──────── Record set ────────

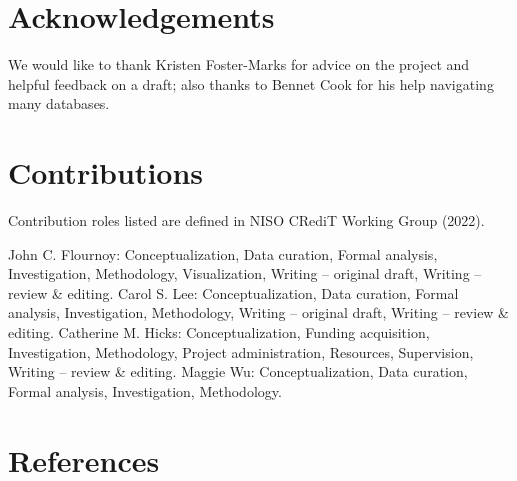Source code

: \documentclass[
]{article}
\begin{document}
\section{Acknowledgements}\label{acknowledgements}

We would like to thank Kristen Foster-Marks for advice on the project
and helpful feedback on a draft; also thanks to Bennet Cook for his help
navigating many databases.

\section{Contributions}\label{contributions}

Contribution roles listed are defined in NISO CRediT Working Group
(2022).

John C. Flournoy: Conceptualization, Data curation, Formal analysis,
Investigation, Methodology, Visualization, Writing -- original draft,
Writing -- review \& editing. Carol S. Lee: Conceptualization, Data
curation, Formal analysis, Investigation, Methodology, Writing --
original draft, Writing -- review \& editing. Catherine M. Hicks:
Conceptualization, Funding acquisition, Investigation, Methodology,
Project administration, Resources, Supervision, Writing -- review \&
editing. Maggie Wu: Conceptualization, Data curation, Formal analysis,
Investigation, Methodology.

\section*{References}\label{references}
\end{document}
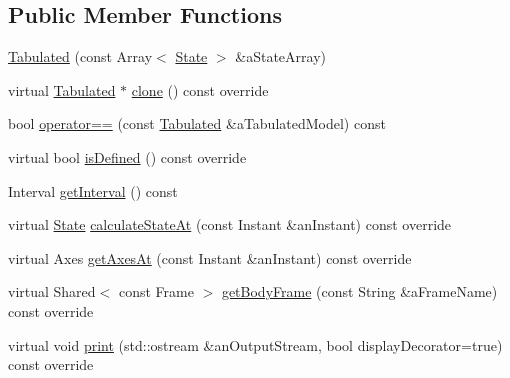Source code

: \subsection*{Public Member Functions}
\begin{DoxyCompactItemize}
\item 
\hyperlink{classostk_1_1astro_1_1flight_1_1profile_1_1models_1_1_tabulated_a68153fb9d50b8ed216c5635304a2f433}{Tabulated} (const Array$<$ \hyperlink{classostk_1_1astro_1_1flight_1_1profile_1_1_state}{State} $>$ \&a\+State\+Array)
\item 
virtual \hyperlink{classostk_1_1astro_1_1flight_1_1profile_1_1models_1_1_tabulated}{Tabulated} $\ast$ \hyperlink{classostk_1_1astro_1_1flight_1_1profile_1_1models_1_1_tabulated_a1c9f4f5711ac2ae0cc545d89b0ee4d53}{clone} () const override
\item 
bool \hyperlink{classostk_1_1astro_1_1flight_1_1profile_1_1models_1_1_tabulated_a45e872950f1a20fad948295fb6b9ac7f}{operator==} (const \hyperlink{classostk_1_1astro_1_1flight_1_1profile_1_1models_1_1_tabulated}{Tabulated} \&a\+Tabulated\+Model) const
\item 
virtual bool \hyperlink{classostk_1_1astro_1_1flight_1_1profile_1_1models_1_1_tabulated_ad830d557475ca2ba83d43659e348b1d6}{is\+Defined} () const override
\item 
Interval \hyperlink{classostk_1_1astro_1_1flight_1_1profile_1_1models_1_1_tabulated_abf25afb50a324162903488374c4df078}{get\+Interval} () const
\item 
virtual \hyperlink{classostk_1_1astro_1_1flight_1_1profile_1_1_state}{State} \hyperlink{classostk_1_1astro_1_1flight_1_1profile_1_1models_1_1_tabulated_af27ea0e7006d0de18e897a9a5c7a0fb2}{calculate\+State\+At} (const Instant \&an\+Instant) const override
\item 
virtual Axes \hyperlink{classostk_1_1astro_1_1flight_1_1profile_1_1models_1_1_tabulated_ac85970f439c8db0684c9349601c226d2}{get\+Axes\+At} (const Instant \&an\+Instant) const override
\item 
virtual Shared$<$ const Frame $>$ \hyperlink{classostk_1_1astro_1_1flight_1_1profile_1_1models_1_1_tabulated_a1be1d71748e4e0b59bd3dd2334b759fe}{get\+Body\+Frame} (const String \&a\+Frame\+Name) const override
\item 
virtual void \hyperlink{classostk_1_1astro_1_1flight_1_1profile_1_1models_1_1_tabulated_a0e3d34c39a644279a9b958c3fd9bf730}{print} (std\+::ostream \&an\+Output\+Stream, bool display\+Decorator=true) const override
\end{DoxyCompactItemize}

────────

## Brief
Set every entry down again exactly as written, and omit the images.

## Solution
Source code

: \documentclass[
]{article}
\begin{document}
\section{Acknowledgements}\label{acknowledgements}

We would like to thank Kristen Foster-Marks for advice on the project
and helpful feedback on a draft; also thanks to Bennet Cook for his help
navigating many databases.

\section{Contributions}\label{contributions}

Contribution roles listed are defined in NISO CRediT Working Group
(2022).

John C. Flournoy: Conceptualization, Data curation, Formal analysis,
Investigation, Methodology, Visualization, Writing -- original draft,
Writing -- review \& editing. Carol S. Lee: Conceptualization, Data
curation, Formal analysis, Investigation, Methodology, Writing --
original draft, Writing -- review \& editing. Catherine M. Hicks:
Conceptualization, Funding acquisition, Investigation, Methodology,
Project administration, Resources, Supervision, Writing -- review \&
editing. Maggie Wu: Conceptualization, Data curation, Formal analysis,
Investigation, Methodology.

\section*{References}\label{references}
\end{document}
Source code

: \subsection*{Public Member Functions}
\begin{DoxyCompactItemize}
\item 
\hyperlink{classostk_1_1astro_1_1flight_1_1profile_1_1models_1_1_tabulated_a68153fb9d50b8ed216c5635304a2f433}{Tabulated} (const Array$<$ \hyperlink{classostk_1_1astro_1_1flight_1_1profile_1_1_state}{State} $>$ \&a\+State\+Array)
\item 
virtual \hyperlink{classostk_1_1astro_1_1flight_1_1profile_1_1models_1_1_tabulated}{Tabulated} $\ast$ \hyperlink{classostk_1_1astro_1_1flight_1_1profile_1_1models_1_1_tabulated_a1c9f4f5711ac2ae0cc545d89b0ee4d53}{clone} () const override
\item 
bool \hyperlink{classostk_1_1astro_1_1flight_1_1profile_1_1models_1_1_tabulated_a45e872950f1a20fad948295fb6b9ac7f}{operator==} (const \hyperlink{classostk_1_1astro_1_1flight_1_1profile_1_1models_1_1_tabulated}{Tabulated} \&a\+Tabulated\+Model) const
\item 
virtual bool \hyperlink{classostk_1_1astro_1_1flight_1_1profile_1_1models_1_1_tabulated_ad830d557475ca2ba83d43659e348b1d6}{is\+Defined} () const override
\item 
Interval \hyperlink{classostk_1_1astro_1_1flight_1_1profile_1_1models_1_1_tabulated_abf25afb50a324162903488374c4df078}{get\+Interval} () const
\item 
virtual \hyperlink{classostk_1_1astro_1_1flight_1_1profile_1_1_state}{State} \hyperlink{classostk_1_1astro_1_1flight_1_1profile_1_1models_1_1_tabulated_af27ea0e7006d0de18e897a9a5c7a0fb2}{calculate\+State\+At} (const Instant \&an\+Instant) const override
\item 
virtual Axes \hyperlink{classostk_1_1astro_1_1flight_1_1profile_1_1models_1_1_tabulated_ac85970f439c8db0684c9349601c226d2}{get\+Axes\+At} (const Instant \&an\+Instant) const override
\item 
virtual Shared$<$ const Frame $>$ \hyperlink{classostk_1_1astro_1_1flight_1_1profile_1_1models_1_1_tabulated_a1be1d71748e4e0b59bd3dd2334b759fe}{get\+Body\+Frame} (const String \&a\+Frame\+Name) const override
\item 
virtual void \hyperlink{classostk_1_1astro_1_1flight_1_1profile_1_1models_1_1_tabulated_a0e3d34c39a644279a9b958c3fd9bf730}{print} (std\+::ostream \&an\+Output\+Stream, bool display\+Decorator=true) const override
\end{DoxyCompactItemize}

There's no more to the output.